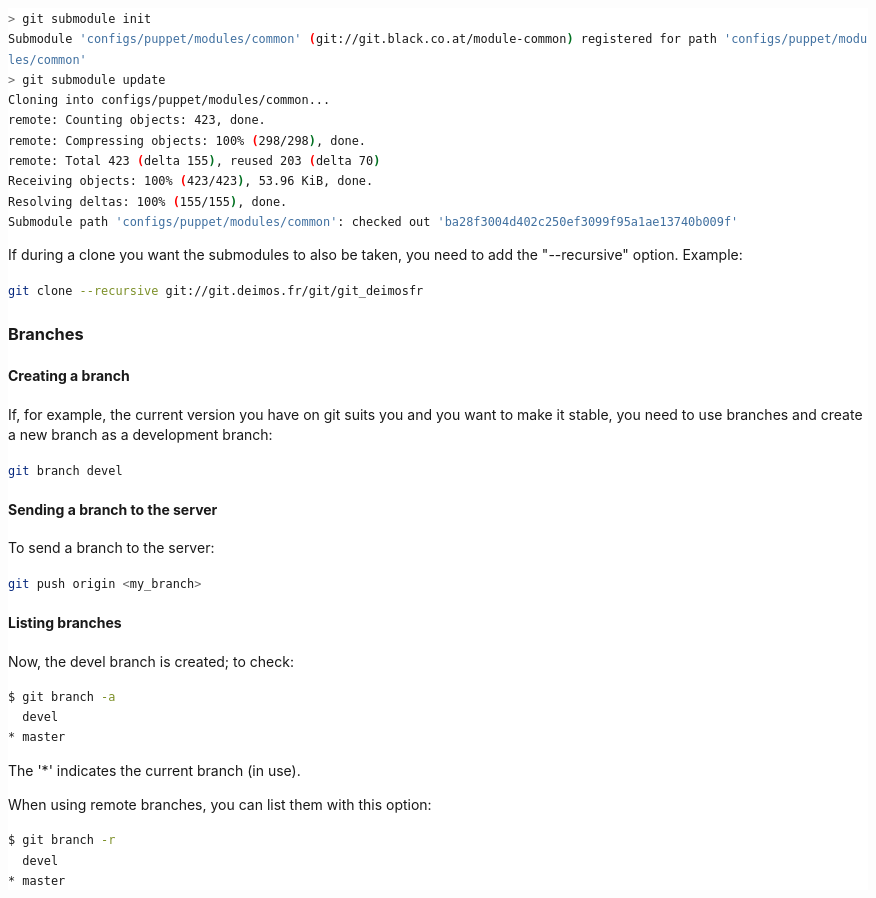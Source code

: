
 ```bash
> git submodule init
Submodule 'configs/puppet/modules/common' (git://git.black.co.at/module-common) registered for path 'configs/puppet/modules/common'
> git submodule update
Cloning into configs/puppet/modules/common...
remote: Counting objects: 423, done.
remote: Compressing objects: 100% (298/298), done.
remote: Total 423 (delta 155), reused 203 (delta 70)
Receiving objects: 100% (423/423), 53.96 KiB, done.
Resolving deltas: 100% (155/155), done.
Submodule path 'configs/puppet/modules/common': checked out 'ba28f3004d402c250ef3099f95a1ae13740b009f'
```

If during a clone you want the submodules to also be taken, you need to add the "--recursive" option. Example:

```bash
git clone --recursive git://git.deimos.fr/git/git_deimosfr
```

### Branches

#### Creating a branch

If, for example, the current version you have on git suits you and you want to make it stable, you need to use branches and create a new branch as a development branch:

```bash
git branch devel
```

#### Sending a branch to the server

To send a branch to the server:

```bash
git push origin <my_branch>
```

#### Listing branches

Now, the devel branch is created; to check:

```bash
$ git branch -a
  devel
* master
```

The '\*' indicates the current branch (in use).

When using remote branches, you can list them with this option:

```bash
$ git branch -r
  devel
* master
```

━━━━━━

> [What the task requires]: Lines containing the word "done": how many are there in the data above? Reply with only that number.

> [Result]: 4